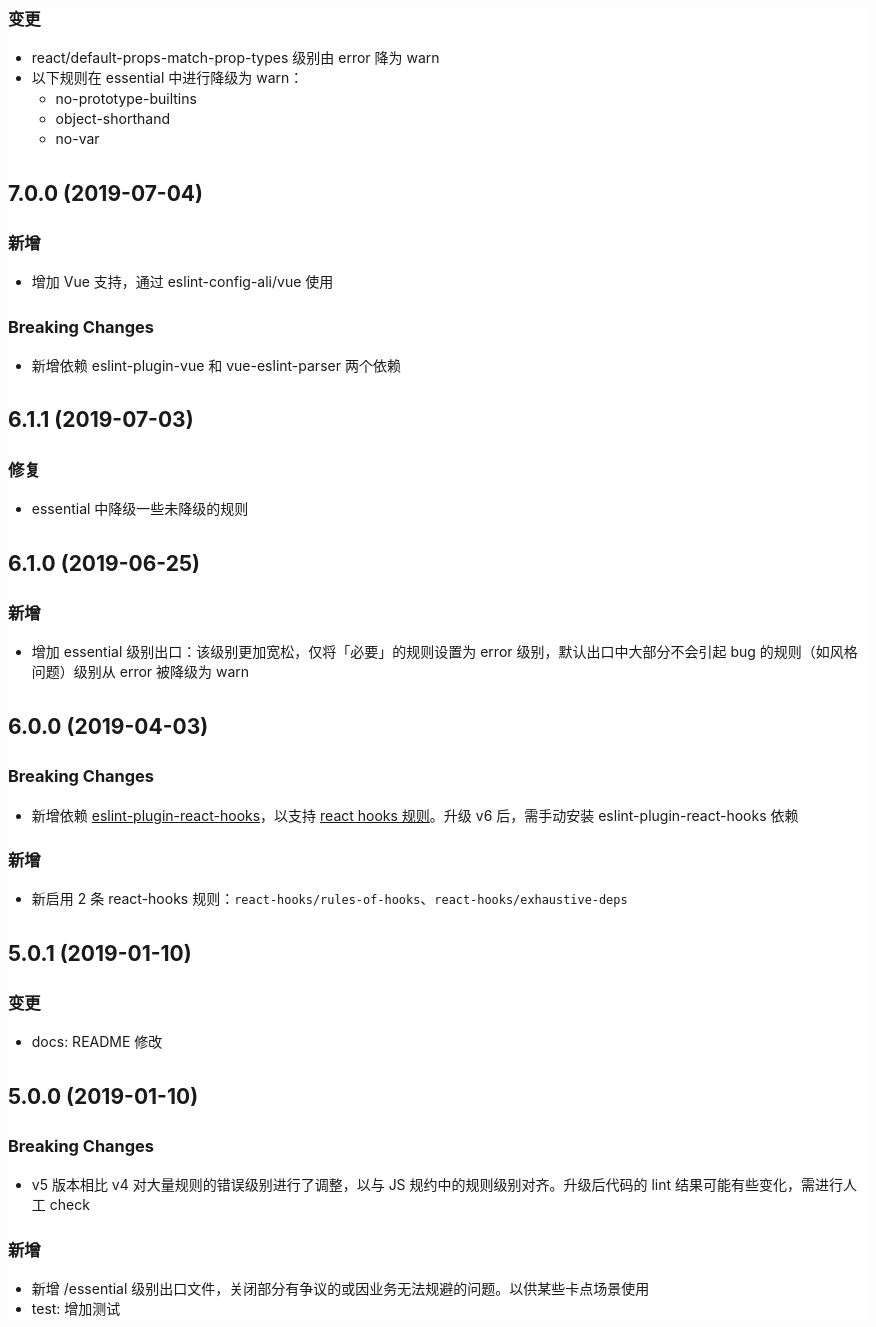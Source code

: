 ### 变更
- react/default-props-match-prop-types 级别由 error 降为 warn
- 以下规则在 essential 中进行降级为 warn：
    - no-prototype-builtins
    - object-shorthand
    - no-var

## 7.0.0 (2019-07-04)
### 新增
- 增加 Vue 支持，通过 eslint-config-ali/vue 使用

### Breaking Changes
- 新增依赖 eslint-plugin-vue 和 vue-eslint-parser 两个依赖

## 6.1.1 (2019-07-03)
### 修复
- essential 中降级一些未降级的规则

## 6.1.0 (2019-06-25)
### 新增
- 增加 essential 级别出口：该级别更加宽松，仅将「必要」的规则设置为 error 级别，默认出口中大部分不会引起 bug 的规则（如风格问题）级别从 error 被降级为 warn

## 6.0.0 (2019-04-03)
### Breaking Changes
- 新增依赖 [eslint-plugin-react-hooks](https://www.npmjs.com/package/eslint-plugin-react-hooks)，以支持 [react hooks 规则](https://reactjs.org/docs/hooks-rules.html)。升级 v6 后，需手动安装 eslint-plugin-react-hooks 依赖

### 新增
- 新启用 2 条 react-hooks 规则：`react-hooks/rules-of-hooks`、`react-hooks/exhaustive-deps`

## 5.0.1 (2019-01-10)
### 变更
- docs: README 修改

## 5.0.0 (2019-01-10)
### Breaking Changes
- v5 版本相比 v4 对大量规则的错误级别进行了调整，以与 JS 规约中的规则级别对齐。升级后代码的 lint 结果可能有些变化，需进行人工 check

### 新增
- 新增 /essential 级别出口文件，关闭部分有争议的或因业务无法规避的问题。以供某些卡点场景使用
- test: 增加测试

* EXERCISE GOAL
Pictures are not part of the copy. Restate everything else in the listing word for word.

* EXERCISE RESPONSE
Source code

: ### 变更
- react/default-props-match-prop-types 级别由 error 降为 warn
- 以下规则在 essential 中进行降级为 warn：
    - no-prototype-builtins
    - object-shorthand
    - no-var

## 7.0.0 (2019-07-04)
### 新增
- 增加 Vue 支持，通过 eslint-config-ali/vue 使用

### Breaking Changes
- 新增依赖 eslint-plugin-vue 和 vue-eslint-parser 两个依赖

## 6.1.1 (2019-07-03)
### 修复
- essential 中降级一些未降级的规则

## 6.1.0 (2019-06-25)
### 新增
- 增加 essential 级别出口：该级别更加宽松，仅将「必要」的规则设置为 error 级别，默认出口中大部分不会引起 bug 的规则（如风格问题）级别从 error 被降级为 warn

## 6.0.0 (2019-04-03)
### Breaking Changes
- 新增依赖 [eslint-plugin-react-hooks](https://www.npmjs.com/package/eslint-plugin-react-hooks)，以支持 [react hooks 规则](https://reactjs.org/docs/hooks-rules.html)。升级 v6 后，需手动安装 eslint-plugin-react-hooks 依赖

### 新增
- 新启用 2 条 react-hooks 规则：`react-hooks/rules-of-hooks`、`react-hooks/exhaustive-deps`

## 5.0.1 (2019-01-10)
### 变更
- docs: README 修改

## 5.0.0 (2019-01-10)
### Breaking Changes
- v5 版本相比 v4 对大量规则的错误级别进行了调整，以与 JS 规约中的规则级别对齐。升级后代码的 lint 结果可能有些变化，需进行人工 check

### 新增
- 新增 /essential 级别出口文件，关闭部分有争议的或因业务无法规避的问题。以供某些卡点场景使用
- test: 增加测试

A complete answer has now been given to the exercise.